───── Task data ─────
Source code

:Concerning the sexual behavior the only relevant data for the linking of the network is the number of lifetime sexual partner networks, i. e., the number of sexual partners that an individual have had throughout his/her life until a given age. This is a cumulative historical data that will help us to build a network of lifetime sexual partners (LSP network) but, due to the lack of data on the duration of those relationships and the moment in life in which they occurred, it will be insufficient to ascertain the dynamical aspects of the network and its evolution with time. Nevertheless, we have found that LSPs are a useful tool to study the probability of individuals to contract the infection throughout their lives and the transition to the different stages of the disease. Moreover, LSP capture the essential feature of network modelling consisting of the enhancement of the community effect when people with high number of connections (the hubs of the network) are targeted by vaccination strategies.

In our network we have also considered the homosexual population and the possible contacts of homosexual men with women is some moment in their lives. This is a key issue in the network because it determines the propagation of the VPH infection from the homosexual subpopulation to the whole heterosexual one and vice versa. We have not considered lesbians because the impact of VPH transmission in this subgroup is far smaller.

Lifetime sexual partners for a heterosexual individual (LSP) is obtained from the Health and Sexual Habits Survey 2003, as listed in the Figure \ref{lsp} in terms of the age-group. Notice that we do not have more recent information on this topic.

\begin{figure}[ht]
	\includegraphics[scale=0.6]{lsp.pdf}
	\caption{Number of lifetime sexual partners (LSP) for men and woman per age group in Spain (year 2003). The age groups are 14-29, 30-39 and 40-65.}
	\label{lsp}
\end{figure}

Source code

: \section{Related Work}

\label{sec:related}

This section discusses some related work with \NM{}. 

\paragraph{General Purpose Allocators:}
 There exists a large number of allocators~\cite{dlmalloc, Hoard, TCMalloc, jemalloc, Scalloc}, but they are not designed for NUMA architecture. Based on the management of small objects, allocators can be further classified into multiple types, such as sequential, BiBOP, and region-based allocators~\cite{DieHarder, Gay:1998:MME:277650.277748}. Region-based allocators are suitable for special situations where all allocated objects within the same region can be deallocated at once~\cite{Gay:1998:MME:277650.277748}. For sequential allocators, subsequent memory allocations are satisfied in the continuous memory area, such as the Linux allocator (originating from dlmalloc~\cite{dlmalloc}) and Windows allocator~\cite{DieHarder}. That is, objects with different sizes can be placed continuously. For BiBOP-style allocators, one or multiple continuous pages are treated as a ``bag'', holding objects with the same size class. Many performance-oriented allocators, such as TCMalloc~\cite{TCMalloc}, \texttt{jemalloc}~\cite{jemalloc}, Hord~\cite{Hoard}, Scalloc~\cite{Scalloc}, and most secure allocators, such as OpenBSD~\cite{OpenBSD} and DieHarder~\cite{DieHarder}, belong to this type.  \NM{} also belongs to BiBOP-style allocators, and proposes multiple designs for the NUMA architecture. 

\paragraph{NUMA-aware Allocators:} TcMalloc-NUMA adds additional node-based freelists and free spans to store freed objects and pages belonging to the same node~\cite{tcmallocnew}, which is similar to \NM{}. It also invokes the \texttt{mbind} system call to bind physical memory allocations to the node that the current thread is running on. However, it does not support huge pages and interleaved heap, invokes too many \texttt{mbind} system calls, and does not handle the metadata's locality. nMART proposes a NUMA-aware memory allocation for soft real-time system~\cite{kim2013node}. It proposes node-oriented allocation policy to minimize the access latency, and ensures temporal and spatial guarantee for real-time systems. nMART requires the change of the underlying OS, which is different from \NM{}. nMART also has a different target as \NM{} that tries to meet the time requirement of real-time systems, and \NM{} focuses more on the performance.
─────
#### [Try it]
The answer should be an exact copy of the lines from the first line of the data through the line with "In our network" and should contain nothing else.

#### [Answer to the problem]
Source code

:Concerning the sexual behavior the only relevant data for the linking of the network is the number of lifetime sexual partner networks, i. e., the number of sexual partners that an individual have had throughout his/her life until a given age. This is a cumulative historical data that will help us to build a network of lifetime sexual partners (LSP network) but, due to the lack of data on the duration of those relationships and the moment in life in which they occurred, it will be insufficient to ascertain the dynamical aspects of the network and its evolution with time. Nevertheless, we have found that LSPs are a useful tool to study the probability of individuals to contract the infection throughout their lives and the transition to the different stages of the disease. Moreover, LSP capture the essential feature of network modelling consisting of the enhancement of the community effect when people with high number of connections (the hubs of the network) are targeted by vaccination strategies.

In our network we have also considered the homosexual population and the possible contacts of homosexual men with women is some moment in their lives. This is a key issue in the network because it determines the propagation of the VPH infection from the homosexual subpopulation to the whole heterosexual one and vice versa. We have not considered lesbians because the impact of VPH transmission in this subgroup is far smaller.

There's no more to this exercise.